Task details = Go through the entries below. Copy out every line that contains "JORF".

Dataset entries
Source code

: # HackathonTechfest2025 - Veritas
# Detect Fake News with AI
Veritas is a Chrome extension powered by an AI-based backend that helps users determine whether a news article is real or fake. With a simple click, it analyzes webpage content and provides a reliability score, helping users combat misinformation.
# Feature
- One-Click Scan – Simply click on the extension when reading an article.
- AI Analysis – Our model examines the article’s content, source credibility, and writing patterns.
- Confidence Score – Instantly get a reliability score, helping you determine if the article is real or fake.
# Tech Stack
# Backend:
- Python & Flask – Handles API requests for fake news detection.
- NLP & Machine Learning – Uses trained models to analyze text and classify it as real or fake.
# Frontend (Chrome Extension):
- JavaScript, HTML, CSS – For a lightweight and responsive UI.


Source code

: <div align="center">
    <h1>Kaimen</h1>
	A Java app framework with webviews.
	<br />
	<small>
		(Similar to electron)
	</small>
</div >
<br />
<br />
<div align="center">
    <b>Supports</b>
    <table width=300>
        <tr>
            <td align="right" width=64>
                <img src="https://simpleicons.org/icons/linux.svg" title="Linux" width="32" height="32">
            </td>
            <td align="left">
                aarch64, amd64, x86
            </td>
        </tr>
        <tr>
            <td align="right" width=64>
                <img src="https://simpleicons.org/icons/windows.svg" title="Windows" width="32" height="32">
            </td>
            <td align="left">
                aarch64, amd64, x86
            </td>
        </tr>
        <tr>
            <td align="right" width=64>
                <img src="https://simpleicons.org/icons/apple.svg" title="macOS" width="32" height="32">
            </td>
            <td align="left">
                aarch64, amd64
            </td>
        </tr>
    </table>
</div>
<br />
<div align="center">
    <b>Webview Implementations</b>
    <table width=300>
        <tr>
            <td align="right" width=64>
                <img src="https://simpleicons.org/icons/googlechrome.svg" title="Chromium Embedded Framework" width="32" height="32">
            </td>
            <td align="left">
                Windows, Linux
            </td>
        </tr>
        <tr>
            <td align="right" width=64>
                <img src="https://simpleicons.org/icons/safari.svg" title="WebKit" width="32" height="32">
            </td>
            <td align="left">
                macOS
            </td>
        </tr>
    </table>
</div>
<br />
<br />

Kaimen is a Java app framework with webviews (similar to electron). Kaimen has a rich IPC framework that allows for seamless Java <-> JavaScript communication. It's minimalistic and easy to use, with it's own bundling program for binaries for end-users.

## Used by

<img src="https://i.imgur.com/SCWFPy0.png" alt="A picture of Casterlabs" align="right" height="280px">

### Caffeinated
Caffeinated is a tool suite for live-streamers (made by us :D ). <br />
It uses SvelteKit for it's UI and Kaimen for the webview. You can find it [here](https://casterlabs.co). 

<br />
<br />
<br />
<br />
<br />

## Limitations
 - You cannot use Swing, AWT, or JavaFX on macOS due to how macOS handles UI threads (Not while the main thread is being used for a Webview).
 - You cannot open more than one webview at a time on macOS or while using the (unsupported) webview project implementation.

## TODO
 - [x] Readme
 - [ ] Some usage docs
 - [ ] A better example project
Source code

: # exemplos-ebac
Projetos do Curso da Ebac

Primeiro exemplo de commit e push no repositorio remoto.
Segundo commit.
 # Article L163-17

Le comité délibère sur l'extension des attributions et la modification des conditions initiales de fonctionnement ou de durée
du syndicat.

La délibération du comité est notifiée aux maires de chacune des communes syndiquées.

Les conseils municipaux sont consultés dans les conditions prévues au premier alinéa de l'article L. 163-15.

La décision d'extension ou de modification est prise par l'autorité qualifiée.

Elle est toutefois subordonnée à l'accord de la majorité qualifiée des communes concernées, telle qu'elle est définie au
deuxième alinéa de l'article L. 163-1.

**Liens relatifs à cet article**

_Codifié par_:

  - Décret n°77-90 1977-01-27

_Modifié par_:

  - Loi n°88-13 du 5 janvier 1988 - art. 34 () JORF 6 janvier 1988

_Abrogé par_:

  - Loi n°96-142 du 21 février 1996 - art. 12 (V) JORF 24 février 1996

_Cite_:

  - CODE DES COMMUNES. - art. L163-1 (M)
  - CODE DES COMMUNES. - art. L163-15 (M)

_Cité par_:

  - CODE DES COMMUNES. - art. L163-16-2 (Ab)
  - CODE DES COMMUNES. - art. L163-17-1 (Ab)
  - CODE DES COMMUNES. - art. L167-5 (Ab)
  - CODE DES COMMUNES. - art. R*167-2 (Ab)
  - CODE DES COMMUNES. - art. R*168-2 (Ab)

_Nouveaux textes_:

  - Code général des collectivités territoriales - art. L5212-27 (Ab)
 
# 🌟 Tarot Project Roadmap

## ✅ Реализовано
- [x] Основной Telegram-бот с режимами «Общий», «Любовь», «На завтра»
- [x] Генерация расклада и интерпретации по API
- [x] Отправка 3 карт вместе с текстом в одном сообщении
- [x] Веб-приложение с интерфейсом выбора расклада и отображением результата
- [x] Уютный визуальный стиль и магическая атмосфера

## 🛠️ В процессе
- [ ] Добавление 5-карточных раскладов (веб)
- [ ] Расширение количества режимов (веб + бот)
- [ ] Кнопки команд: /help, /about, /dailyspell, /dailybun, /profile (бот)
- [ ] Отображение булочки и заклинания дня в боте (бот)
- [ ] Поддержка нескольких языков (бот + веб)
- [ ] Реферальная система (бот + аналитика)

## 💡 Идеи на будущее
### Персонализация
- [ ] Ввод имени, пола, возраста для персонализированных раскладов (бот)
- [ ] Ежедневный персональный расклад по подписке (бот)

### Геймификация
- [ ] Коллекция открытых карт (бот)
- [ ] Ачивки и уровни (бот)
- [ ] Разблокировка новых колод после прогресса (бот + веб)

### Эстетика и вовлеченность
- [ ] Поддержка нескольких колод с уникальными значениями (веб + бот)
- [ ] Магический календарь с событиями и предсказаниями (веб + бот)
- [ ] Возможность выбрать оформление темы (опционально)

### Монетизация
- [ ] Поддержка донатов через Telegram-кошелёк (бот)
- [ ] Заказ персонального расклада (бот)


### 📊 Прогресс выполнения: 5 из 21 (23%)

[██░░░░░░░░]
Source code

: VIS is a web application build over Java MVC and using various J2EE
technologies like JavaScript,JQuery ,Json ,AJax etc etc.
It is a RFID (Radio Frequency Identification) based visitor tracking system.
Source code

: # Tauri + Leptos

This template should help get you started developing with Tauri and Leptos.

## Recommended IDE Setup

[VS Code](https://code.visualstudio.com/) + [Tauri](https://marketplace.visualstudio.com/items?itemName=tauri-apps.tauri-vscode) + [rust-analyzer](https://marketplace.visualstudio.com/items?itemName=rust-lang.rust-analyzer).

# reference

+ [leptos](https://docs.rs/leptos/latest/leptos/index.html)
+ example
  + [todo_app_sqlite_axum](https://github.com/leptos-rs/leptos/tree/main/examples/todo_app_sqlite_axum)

Solution =
  - Loi n°88-13 du 5 janvier 1988 - art. 34 () JORF 6 janvier 1988
  - Loi n°96-142 du 21 février 1996 - art. 12 (V) JORF 24 février 1996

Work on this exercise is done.